■ **Stored data entries**:
┌──

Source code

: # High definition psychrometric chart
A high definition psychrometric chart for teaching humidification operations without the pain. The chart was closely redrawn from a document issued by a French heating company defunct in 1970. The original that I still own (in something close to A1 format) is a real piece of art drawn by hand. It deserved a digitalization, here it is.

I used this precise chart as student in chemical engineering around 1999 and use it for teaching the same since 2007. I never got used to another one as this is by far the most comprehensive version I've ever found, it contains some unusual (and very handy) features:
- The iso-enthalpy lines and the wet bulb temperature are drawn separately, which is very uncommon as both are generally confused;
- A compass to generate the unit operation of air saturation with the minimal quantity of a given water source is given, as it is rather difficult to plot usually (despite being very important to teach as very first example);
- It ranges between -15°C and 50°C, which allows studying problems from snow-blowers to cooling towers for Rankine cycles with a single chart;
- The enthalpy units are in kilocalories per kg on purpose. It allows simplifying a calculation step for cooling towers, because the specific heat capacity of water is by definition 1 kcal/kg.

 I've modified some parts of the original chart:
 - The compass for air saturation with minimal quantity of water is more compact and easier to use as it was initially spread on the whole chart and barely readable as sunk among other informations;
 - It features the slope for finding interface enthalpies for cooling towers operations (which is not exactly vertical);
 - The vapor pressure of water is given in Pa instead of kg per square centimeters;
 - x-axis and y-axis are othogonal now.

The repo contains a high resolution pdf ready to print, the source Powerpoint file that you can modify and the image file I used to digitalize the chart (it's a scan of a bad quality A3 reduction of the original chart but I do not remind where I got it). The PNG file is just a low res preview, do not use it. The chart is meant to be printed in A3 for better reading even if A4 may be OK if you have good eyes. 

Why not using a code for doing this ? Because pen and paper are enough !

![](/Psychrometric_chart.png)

└──

Write down, word for word, the lines above from the one containing "- It ranges" through the one containing "- The vapor", both ends included.

- It ranges between -15°C and 50°C, which allows studying problems from snow-blowers to cooling towers for Rankine cycles with a single chart;
- The enthalpy units are in kilocalories per kg on purpose. It allows simplifying a calculation step for cooling towers, because the specific heat capacity of water is by definition 1 kcal/kg.

 I've modified some parts of the original chart:
 - The compass for air saturation with minimal quantity of water is more compact and easier to use as it was initially spread on the whole chart and barely readable as sunk among other informations;
 - It features the slope for finding interface enthalpies for cooling towers operations (which is not exactly vertical);
 - The vapor pressure of water is given in Pa instead of kg per square centimeters;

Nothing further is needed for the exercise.